-- What the exercise asks --
All lines containing the string "then" must be copied from the entries.

-- Information given --
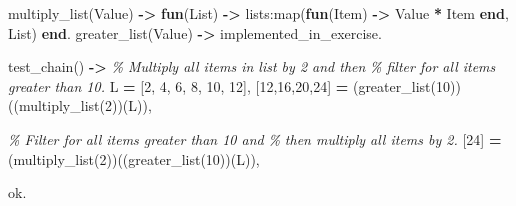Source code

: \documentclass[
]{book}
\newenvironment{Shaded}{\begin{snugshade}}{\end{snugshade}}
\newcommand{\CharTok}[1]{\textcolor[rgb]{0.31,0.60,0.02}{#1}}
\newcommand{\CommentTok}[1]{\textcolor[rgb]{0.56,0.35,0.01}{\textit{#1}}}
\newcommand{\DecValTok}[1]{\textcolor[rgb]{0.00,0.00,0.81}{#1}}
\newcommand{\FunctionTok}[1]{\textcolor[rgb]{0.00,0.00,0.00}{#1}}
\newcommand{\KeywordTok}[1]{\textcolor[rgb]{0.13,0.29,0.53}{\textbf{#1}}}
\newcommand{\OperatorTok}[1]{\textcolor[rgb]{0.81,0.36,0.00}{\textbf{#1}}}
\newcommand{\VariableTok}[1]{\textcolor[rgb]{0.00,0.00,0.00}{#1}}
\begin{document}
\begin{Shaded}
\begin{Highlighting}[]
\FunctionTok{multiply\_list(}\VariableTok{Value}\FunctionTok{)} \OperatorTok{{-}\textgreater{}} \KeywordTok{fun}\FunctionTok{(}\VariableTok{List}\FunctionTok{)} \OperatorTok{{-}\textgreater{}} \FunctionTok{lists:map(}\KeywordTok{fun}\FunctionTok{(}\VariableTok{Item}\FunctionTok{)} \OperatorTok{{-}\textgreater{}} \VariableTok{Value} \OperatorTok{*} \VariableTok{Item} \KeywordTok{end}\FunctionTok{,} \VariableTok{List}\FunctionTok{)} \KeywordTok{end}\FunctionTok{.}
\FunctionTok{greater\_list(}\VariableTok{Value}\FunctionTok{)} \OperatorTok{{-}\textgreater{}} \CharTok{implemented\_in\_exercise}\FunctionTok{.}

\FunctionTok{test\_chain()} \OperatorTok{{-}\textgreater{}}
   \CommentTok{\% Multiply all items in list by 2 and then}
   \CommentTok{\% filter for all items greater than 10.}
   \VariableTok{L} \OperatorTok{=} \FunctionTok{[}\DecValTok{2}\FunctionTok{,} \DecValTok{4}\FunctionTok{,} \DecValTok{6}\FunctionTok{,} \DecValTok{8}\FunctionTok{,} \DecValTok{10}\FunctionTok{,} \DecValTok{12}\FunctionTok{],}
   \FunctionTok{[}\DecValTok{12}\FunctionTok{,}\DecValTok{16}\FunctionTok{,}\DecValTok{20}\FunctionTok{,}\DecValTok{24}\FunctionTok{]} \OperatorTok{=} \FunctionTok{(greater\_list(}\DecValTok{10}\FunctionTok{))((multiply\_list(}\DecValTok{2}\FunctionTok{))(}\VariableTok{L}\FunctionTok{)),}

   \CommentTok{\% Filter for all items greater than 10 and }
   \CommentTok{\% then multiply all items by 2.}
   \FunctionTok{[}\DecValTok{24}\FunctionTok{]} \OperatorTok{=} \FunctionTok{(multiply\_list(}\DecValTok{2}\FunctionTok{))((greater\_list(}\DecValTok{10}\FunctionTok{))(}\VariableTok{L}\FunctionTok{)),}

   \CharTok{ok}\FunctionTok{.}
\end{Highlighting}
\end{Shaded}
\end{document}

-- Written solution --
   \CommentTok{\% Multiply all items in list by 2 and then}
   \CommentTok{\% then multiply all items by 2.}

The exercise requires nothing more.